Dataset entries:
►
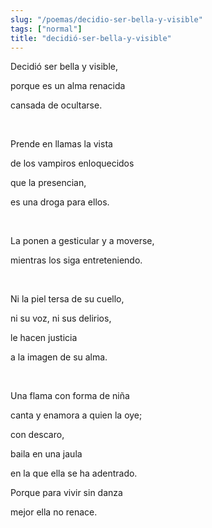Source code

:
 ```yaml
---
slug: "/poemas/decidio-ser-bella-y-visible"
tags: ["normal"]
title: "decidió-ser-bella-y-visible"
---
```

Decidió ser bella y visible,

porque es un alma renacida

cansada de ocultarse.

&nbsp;

Prende en llamas la vista

de los vampiros enloquecidos

que la presencian,

es una droga para ellos.

&nbsp;

La ponen a gesticular y a moverse,

mientras los siga entreteniendo.

&nbsp;

Ni la piel tersa de su cuello,

ni su voz, ni sus delirios,

le hacen justicia

a la imagen de su alma.

&nbsp;

Una flama con forma de niña

canta y enamora a quien la oye;

con descaro,

baila en una jaula

en la que ella se ha adentrado.

Porque para vivir sin danza

mejor ella no renace.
◄
Aim of the task:
All lines from the one that contains "baila en una jaula" to the last line above must be given again exactly, with both included and nothing added.

Your response:
baila en una jaula

en la que ella se ha adentrado.

Porque para vivir sin danza

mejor ella no renace.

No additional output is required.